• [DATA UNDER STUDY]:

--- START ---

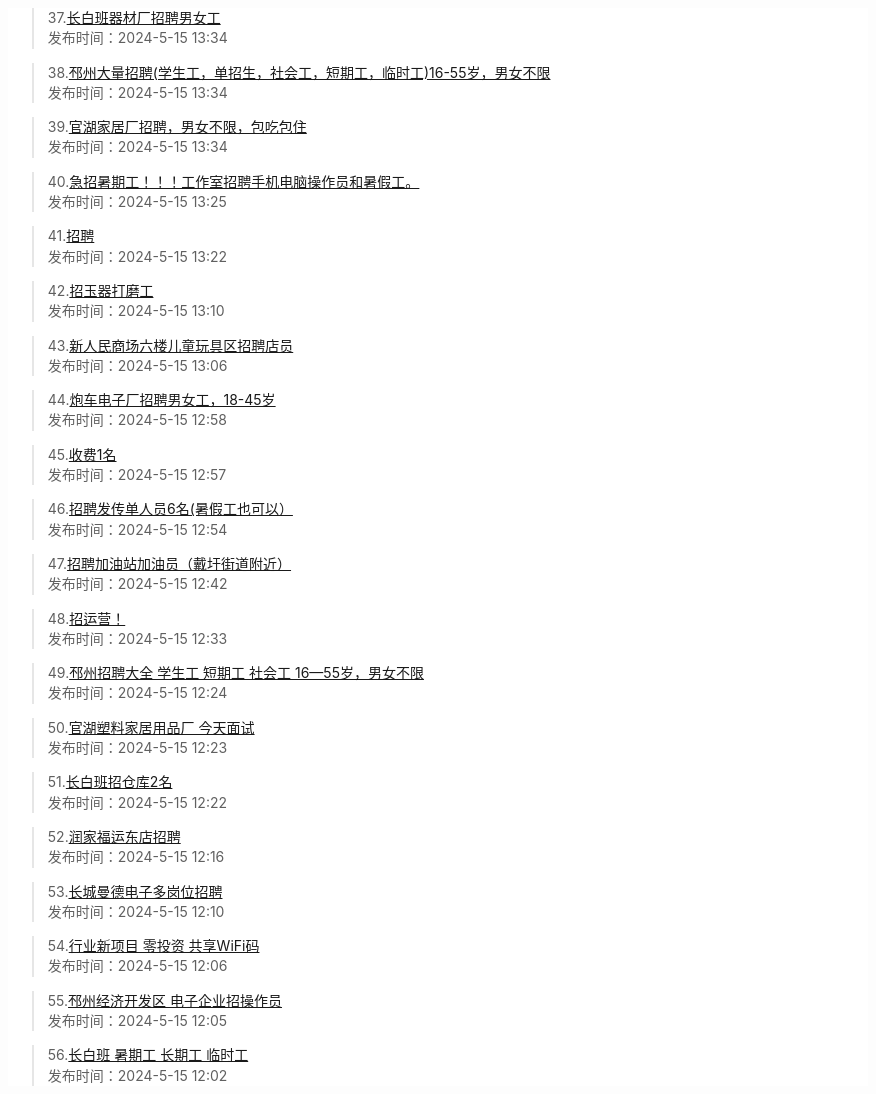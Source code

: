 >37.[长白班器材厂招聘男女工](https://www.pzzc.net/forum.php?mod=viewthread&tid=10418641)<br>
>发布时间：2024-5-15 13:34

>38.[邳州大量招聘(学生工，单招生，社会工，短期工，临时工)16-55岁，男女不限](https://www.pzzc.net/forum.php?mod=viewthread&tid=10418640)<br>
>发布时间：2024-5-15 13:34

>39.[官湖家居厂招聘，男女不限，包吃包住](https://www.pzzc.net/forum.php?mod=viewthread&tid=10418639)<br>
>发布时间：2024-5-15 13:34

>40.[急招暑期工！！！工作室招聘手机电脑操作员和暑假工。](https://www.pzzc.net/forum.php?mod=viewthread&tid=10418638)<br>
>发布时间：2024-5-15 13:25

>41.[招聘](https://www.pzzc.net/forum.php?mod=viewthread&tid=10418637)<br>
>发布时间：2024-5-15 13:22

>42.[招玉器打磨工](https://www.pzzc.net/forum.php?mod=viewthread&tid=10418631)<br>
>发布时间：2024-5-15 13:10

>43.[新人民商场六楼儿童玩具区招聘店员](https://www.pzzc.net/forum.php?mod=viewthread&tid=10418628)<br>
>发布时间：2024-5-15 13:06

>44.[炮车电子厂招聘男女工，18-45岁](https://www.pzzc.net/forum.php?mod=viewthread&tid=10418625)<br>
>发布时间：2024-5-15 12:58

>45.[收费1名](https://www.pzzc.net/forum.php?mod=viewthread&tid=10418624)<br>
>发布时间：2024-5-15 12:57

>46.[招聘发传单人员6名(暑假工也可以）](https://www.pzzc.net/forum.php?mod=viewthread&tid=10418623)<br>
>发布时间：2024-5-15 12:54

>47.[招聘加油站加油员（戴圩街道附近）](https://www.pzzc.net/forum.php?mod=viewthread&tid=10418621)<br>
>发布时间：2024-5-15 12:42

>48.[招运营！](https://www.pzzc.net/forum.php?mod=viewthread&tid=10418619)<br>
>发布时间：2024-5-15 12:33

>49.[邳州招聘大全  学生工 短期工 社会工 16—55岁，男女不限](https://www.pzzc.net/forum.php?mod=viewthread&tid=10418617)<br>
>发布时间：2024-5-15 12:24

>50.[官湖塑料家居用品厂 今天面试](https://www.pzzc.net/forum.php?mod=viewthread&tid=10418616)<br>
>发布时间：2024-5-15 12:23

>51.[长白班招仓库2名](https://www.pzzc.net/forum.php?mod=viewthread&tid=10418615)<br>
>发布时间：2024-5-15 12:22

>52.[润家福运东店招聘](https://www.pzzc.net/forum.php?mod=viewthread&tid=10418611)<br>
>发布时间：2024-5-15 12:16

>53.[长城曼德电子多岗位招聘](https://www.pzzc.net/forum.php?mod=viewthread&tid=10418609)<br>
>发布时间：2024-5-15 12:10

>54.[行业新项目 零投资 共享WiFi码](https://www.pzzc.net/forum.php?mod=viewthread&tid=10418607)<br>
>发布时间：2024-5-15 12:06

>55.[邳州经济开发区 电子企业招操作员](https://www.pzzc.net/forum.php?mod=viewthread&tid=10418606)<br>
>发布时间：2024-5-15 12:05

>56.[长白班 暑期工 长期工 临时工](https://www.pzzc.net/forum.php?mod=viewthread&tid=10418605)<br>
>发布时间：2024-5-15 12:02
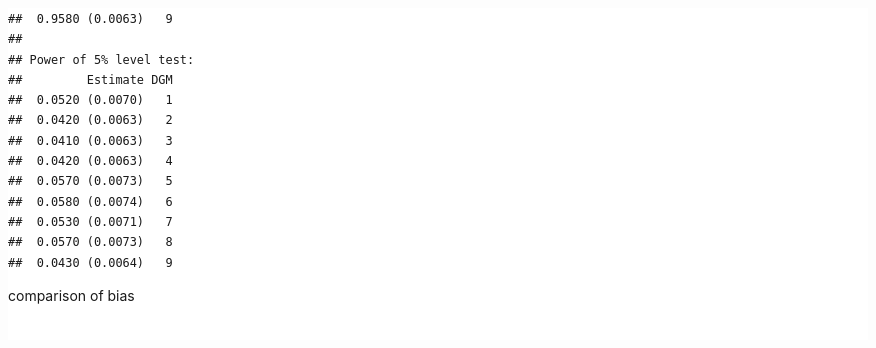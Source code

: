     ##  0.9580 (0.0063)   9
    ## 
    ## Power of 5% level test:
    ##         Estimate DGM
    ##  0.0520 (0.0070)   1
    ##  0.0420 (0.0063)   2
    ##  0.0410 (0.0063)   3
    ##  0.0420 (0.0063)   4
    ##  0.0570 (0.0073)   5
    ##  0.0580 (0.0074)   6
    ##  0.0530 (0.0071)   7
    ##  0.0570 (0.0073)   8
    ##  0.0430 (0.0064)   9

comparison of bias

<div id="hdjttqqxxm" style="padding-left:0px;padding-right:0px;padding-top:10px;padding-bottom:10px;overflow-x:auto;overflow-y:auto;width:auto;height:auto;">
<style>html {
  font-family: -apple-system, BlinkMacSystemFont, 'Segoe UI', Roboto, Oxygen, Ubuntu, Cantarell, 'Helvetica Neue', 'Fira Sans', 'Droid Sans', Arial, sans-serif;
}

#hdjttqqxxm .gt_table {
  display: table;
  border-collapse: collapse;
  margin-left: auto;
  margin-right: auto;
  color: #333333;
  font-size: 16px;
  font-weight: normal;
  font-style: normal;
  background-color: #FFFFFF;
  width: auto;
  border-top-style: solid;
  border-top-width: 2px;
  border-top-color: #A8A8A8;
  border-right-style: none;
  border-right-width: 2px;
  border-right-color: #D3D3D3;
  border-bottom-style: solid;
  border-bottom-width: 2px;
  border-bottom-color: #A8A8A8;
  border-left-style: none;
  border-left-width: 2px;
  border-left-color: #D3D3D3;
}
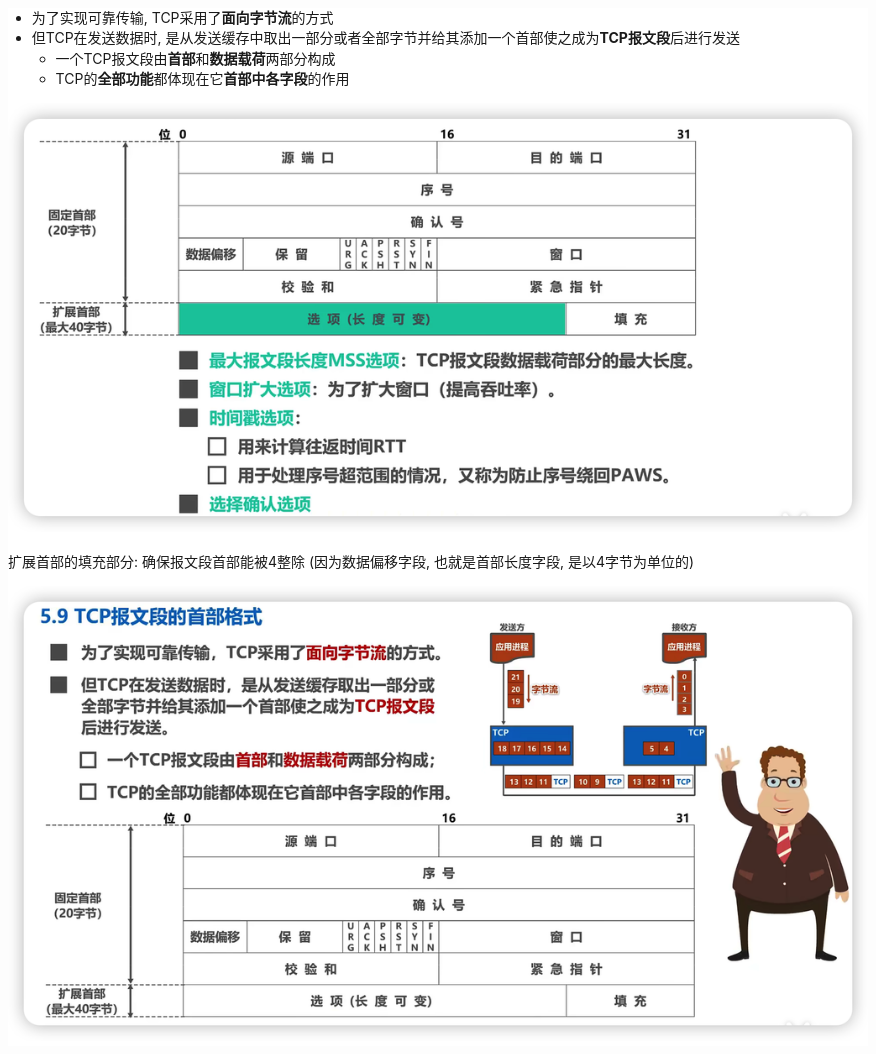 - 为了实现可靠传输, TCP采用了**面向字节流**的方式
- 但TCP在发送数据时, 是从发送缓存中取出一部分或者全部字节并给其添加一个首部使之成为**TCP报文段**后进行发送
  - 一个TCP报文段由**首部**和**数据载荷**两部分构成
  - TCP的**全部功能**都体现在它**首部中各字段**的作用

![image-20230308213621162](./assets/image-20230308213621162.png)

扩展首部的填充部分: 确保报文段首部能被4整除 (因为数据偏移字段, 也就是首部长度字段, 是以4字节为单位的)

![image-20230308213800508](./assets/image-20230308213800508.png)
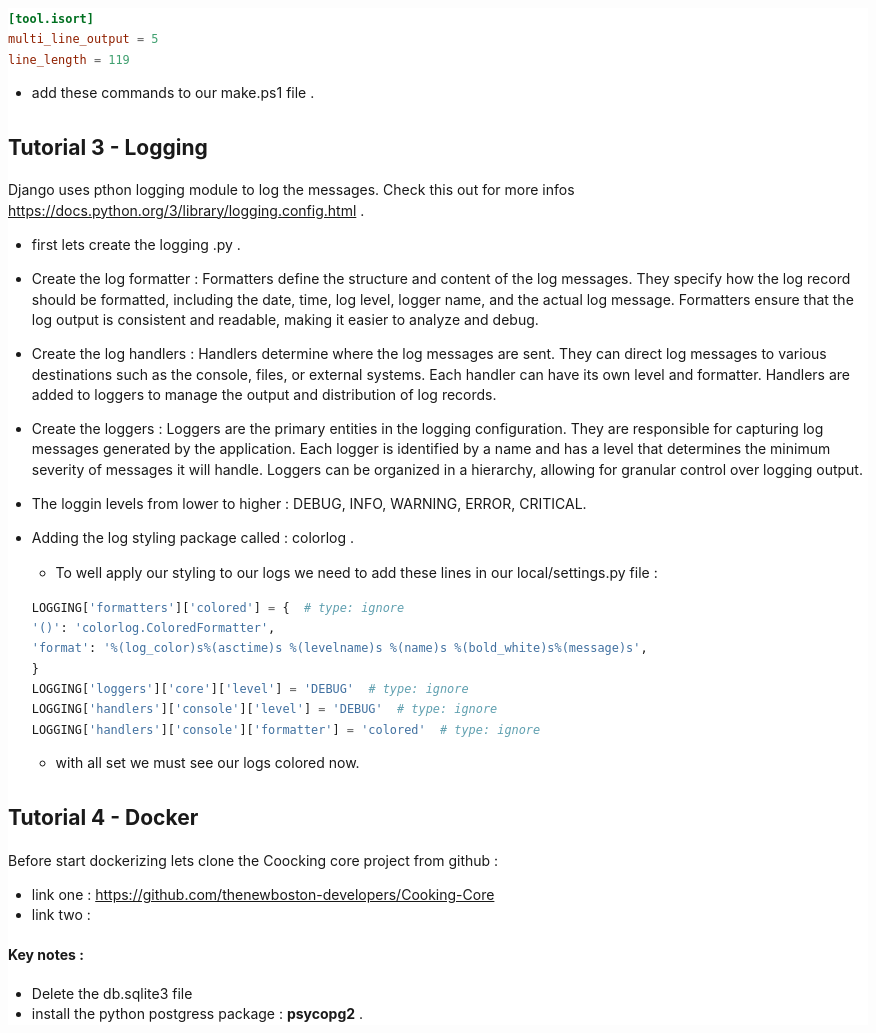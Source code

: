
 ```toml
[tool.isort]
multi_line_output = 5
line_length = 119
```

- add these commands to our make.ps1 file .

## Tutorial 3 - Logging

Django uses pthon logging module to log the messages.
Check this out for more infos https://docs.python.org/3/library/logging.config.html .

- first lets create the logging .py .
- Create the log formatter : Formatters define the structure and content of the log messages. They specify how the log record should be formatted, including the date, time, log level, logger name, and the actual log message. Formatters ensure that the log output is consistent and readable, making it easier to analyze and debug.
- Create the log handlers : Handlers determine where the log messages are sent. They can direct log messages to various destinations such as the console, files, or external systems. Each handler can have its own level and formatter. Handlers are added to loggers to manage the output and distribution of log records.
- Create the loggers : Loggers are the primary entities in the logging configuration. They are responsible for capturing log messages generated by the application. Each logger is identified by a name and has a level that determines the minimum severity of messages it will handle. Loggers can be organized in a hierarchy, allowing for granular control over logging output.
- The loggin levels from lower to higher :
  DEBUG, INFO, WARNING, ERROR, CRITICAL.

- Adding the log styling package called : colorlog .
  - To well apply our styling to our logs we need to add these lines in our local/settings.py file :
  ```py
  LOGGING['formatters']['colored'] = {  # type: ignore
  '()': 'colorlog.ColoredFormatter',
  'format': '%(log_color)s%(asctime)s %(levelname)s %(name)s %(bold_white)s%(message)s',
  }
  LOGGING['loggers']['core']['level'] = 'DEBUG'  # type: ignore
  LOGGING['handlers']['console']['level'] = 'DEBUG'  # type: ignore
  LOGGING['handlers']['console']['formatter'] = 'colored'  # type: ignore
  ```
  - with all set we must see our logs colored now.

## Tutorial 4 - Docker

Before start dockerizing lets clone the Coocking core project from github :

- link one : https://github.com/thenewboston-developers/Cooking-Core
- link two :

#### Key notes :

- Delete the db.sqlite3 file
- install the python postgress package : **psycopg2** .
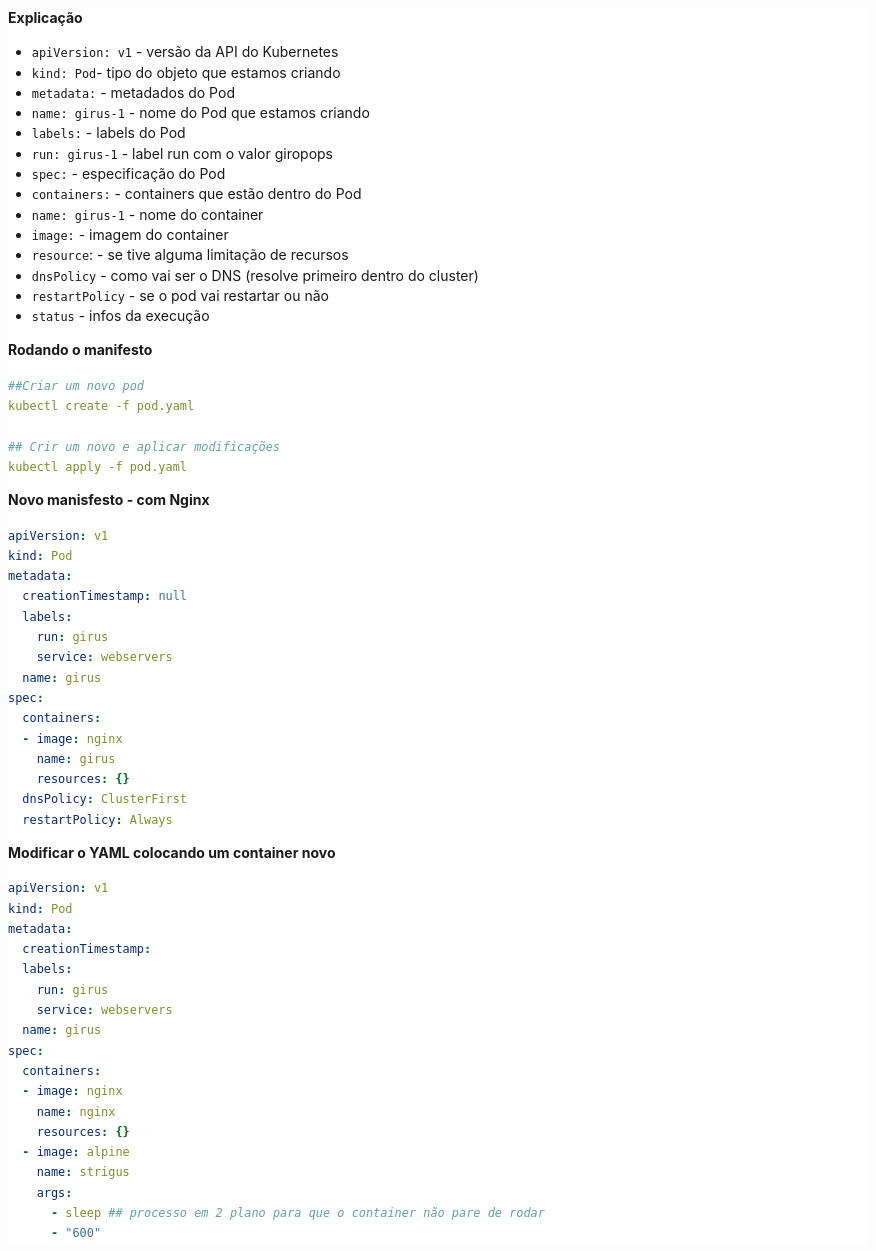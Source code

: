**Explicação**
- `apiVersion: v1` - versão da API do Kubernetes
- `kind: Pod`- tipo do objeto que estamos criando
- `metadata:` - metadados do Pod
- `name: girus-1` - nome do Pod que estamos criando
- `labels:` - labels do Pod
- `run: girus-1` - label run com o valor giropops
- `spec:` - especificação do Pod
- `containers:` - containers que estão dentro do Pod
- `name: girus-1` - nome do container
- `image:` - imagem do container
- `resource`: - se tive alguma limitação de recursos
- `dnsPolicy` - como vai ser o DNS (resolve primeiro dentro do cluster)
- `restartPolicy` - se o pod vai restartar ou não
- `status` - infos da execução

**Rodando o manifesto**

```yaml
##Criar um novo pod
kubectl create -f pod.yaml

## Crir um novo e aplicar modificações
kubectl apply -f pod.yaml
```

**Novo manisfesto - com Nginx**

```yaml
apiVersion: v1
kind: Pod
metadata:
  creationTimestamp: null
  labels:
    run: girus
    service: webservers
  name: girus
spec:
  containers:
  - image: nginx
    name: girus
    resources: {}
  dnsPolicy: ClusterFirst
  restartPolicy: Always
```

**Modificar o YAML colocando um container novo**

```yaml
apiVersion: v1
kind: Pod
metadata:
  creationTimestamp:
  labels:
    run: girus
    service: webservers
  name: girus
spec:
  containers:
  - image: nginx
    name: nginx
    resources: {}
  - image: alpine
    name: strigus
    args:
      - sleep ## processo em 2 plano para que o container não pare de rodar
      - "600"
```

--- END ---

• [THE TASK]: Pictures excluded, give again exactly and only the lines of the material above from the line with "border-left-style: none;" through the line with "- Create the log formatter".

• [PROBLEM SOLUTION]:
  border-left-style: none;
  border-left-width: 2px;
  border-left-color: #D3D3D3;
}
 - 为了实现可靠传输, TCP采用了**面向字节流**的方式
- 但TCP在发送数据时, 是从发送缓存中取出一部分或者全部字节并给其添加一个首部使之成为**TCP报文段**后进行发送
  - 一个TCP报文段由**首部**和**数据载荷**两部分构成
  - TCP的**全部功能**都体现在它**首部中各字段**的作用

![image-20230308213621162](./assets/image-20230308213621162.png)

扩展首部的填充部分: 确保报文段首部能被4整除 (因为数据偏移字段, 也就是首部长度字段, 是以4字节为单位的)

![image-20230308213800508](./assets/image-20230308213800508.png)
Source code

:
 ```toml
[tool.isort]
multi_line_output = 5
line_length = 119
```

- add these commands to our make.ps1 file .

## Tutorial 3 - Logging

Django uses pthon logging module to log the messages.
Check this out for more infos https://docs.python.org/3/library/logging.config.html .

- first lets create the logging .py .
- Create the log formatter : Formatters define the structure and content of the log messages. They specify how the log record should be formatted, including the date, time, log level, logger name, and the actual log message. Formatters ensure that the log output is consistent and readable, making it easier to analyze and debug.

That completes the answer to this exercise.